• [THE PROBLEM]: In the records below, find the lines that include the string "AdGuard" and report how many there are, nothing else.

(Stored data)
══════
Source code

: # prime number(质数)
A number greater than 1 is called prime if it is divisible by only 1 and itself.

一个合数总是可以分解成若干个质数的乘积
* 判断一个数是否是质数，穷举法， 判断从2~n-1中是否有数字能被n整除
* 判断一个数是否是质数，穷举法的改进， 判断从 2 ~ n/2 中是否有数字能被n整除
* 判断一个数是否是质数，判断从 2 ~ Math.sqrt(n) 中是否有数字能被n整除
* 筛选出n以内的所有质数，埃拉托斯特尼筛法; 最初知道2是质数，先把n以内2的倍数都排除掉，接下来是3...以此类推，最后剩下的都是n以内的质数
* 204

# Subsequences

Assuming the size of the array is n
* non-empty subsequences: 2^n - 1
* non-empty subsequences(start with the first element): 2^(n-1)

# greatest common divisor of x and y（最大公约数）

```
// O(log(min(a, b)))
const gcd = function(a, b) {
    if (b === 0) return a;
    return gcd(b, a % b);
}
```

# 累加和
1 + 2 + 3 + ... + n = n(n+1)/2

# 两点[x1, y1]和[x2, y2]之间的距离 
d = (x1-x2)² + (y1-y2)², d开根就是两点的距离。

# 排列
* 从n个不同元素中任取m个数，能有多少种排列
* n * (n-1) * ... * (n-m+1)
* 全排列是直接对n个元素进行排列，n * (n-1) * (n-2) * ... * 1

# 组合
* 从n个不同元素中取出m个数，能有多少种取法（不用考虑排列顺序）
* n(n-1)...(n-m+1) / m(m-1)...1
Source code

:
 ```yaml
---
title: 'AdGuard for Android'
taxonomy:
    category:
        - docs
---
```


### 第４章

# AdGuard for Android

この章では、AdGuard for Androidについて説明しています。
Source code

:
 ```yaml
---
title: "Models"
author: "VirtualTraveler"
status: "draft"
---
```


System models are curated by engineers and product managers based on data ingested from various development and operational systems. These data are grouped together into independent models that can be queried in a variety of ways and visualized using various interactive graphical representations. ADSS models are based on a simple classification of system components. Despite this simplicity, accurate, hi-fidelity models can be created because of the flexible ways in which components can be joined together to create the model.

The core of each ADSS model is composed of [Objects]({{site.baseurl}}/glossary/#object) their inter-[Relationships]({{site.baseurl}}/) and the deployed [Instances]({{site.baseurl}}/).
══════
• [RESULT]: 3